Arkansas has an incarceration rate of 942 per 100,000 people (including prisons, jails, immigration detention, and juvenile justice facilities), meaning that it locks up a higher percentage of its people than any democracy on earth. Read on to learn more about who is incarcerated in Arkansas and why.
Additionally, the number of people impacted by county and city jails in Arkansas is much larger than the graph above would suggest, because people cycle through local jails relatively quickly. Each year, at least 45,000 different people are booked into local jails in Arkansas.

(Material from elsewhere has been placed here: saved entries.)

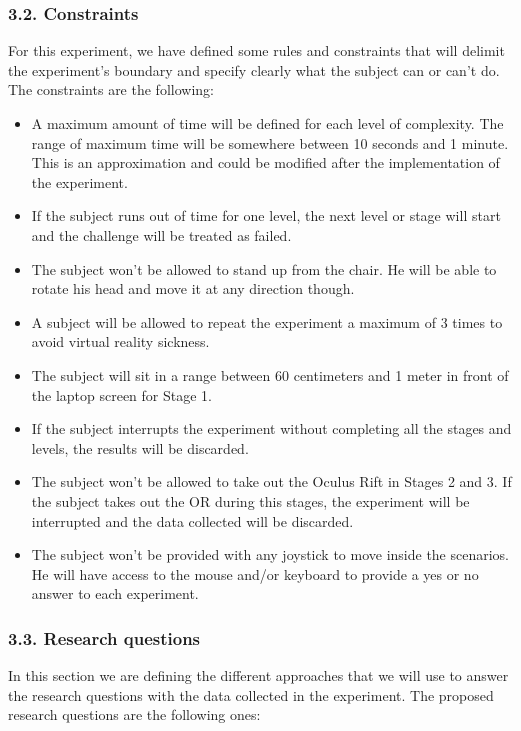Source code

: \subsubsection{3.2. Constraints}\label{constraints}

For this experiment, we have defined some rules and constraints that
will delimit the experiment's boundary and specify clearly what the
subject can or can't do. The constraints are the following:

\begin{itemize}
\item
  A maximum amount of time will be defined for each level of complexity.
  The range of maximum time will be somewhere between 10 seconds and 1
  minute. This is an approximation and could be modified after the
  implementation of the experiment.
\item
  If the subject runs out of time for one level, the next level or stage
  will start and the challenge will be treated as failed.
\item
  The subject won't be allowed to stand up from the chair. He will be
  able to rotate his head and move it at any direction though.
\item
  A subject will be allowed to repeat the experiment a maximum of 3
  times to avoid virtual reality sickness.
\item
  The subject will sit in a range between 60 centimeters and 1 meter in
  front of the laptop screen for Stage 1.
\item
  If the subject interrupts the experiment without completing all the
  stages and levels, the results will be discarded.
\item
  The subject won't be allowed to take out the Oculus Rift in Stages 2
  and 3. If the subject takes out the OR during this stages, the
  experiment will be interrupted and the data collected will be
  discarded.
\item
  The subject won't be provided with any joystick to move inside the
  scenarios. He will have access to the mouse and/or keyboard to provide
  a yes or no answer to each experiment.
\end{itemize}

\subsubsection{3.3. Research questions}\label{research-questions}

In this section we are defining the different approaches that we will
use to answer the research questions with the data collected in the
experiment. The proposed research questions are the following ones:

More than third of the people held in jails in Arkansas are held for federal or state agencies, primarily the state prison system. To avoid counting them twice, this population is not included in the yellow jails line. For annual counts of people in jails held for federal or state authorizes in Arkansas, see our table "Jail and prison incarcerated populations by state over time."
Also see these Arkansas graphs:
This graph excludes people held for state or federal authorities from the total count of people held in Arkansas jails. Because a significant proportion (39%) of the population in Arkansas’s jails is held for the state prison system, this graph likely overstates the convicted population and understates the pre-trial population.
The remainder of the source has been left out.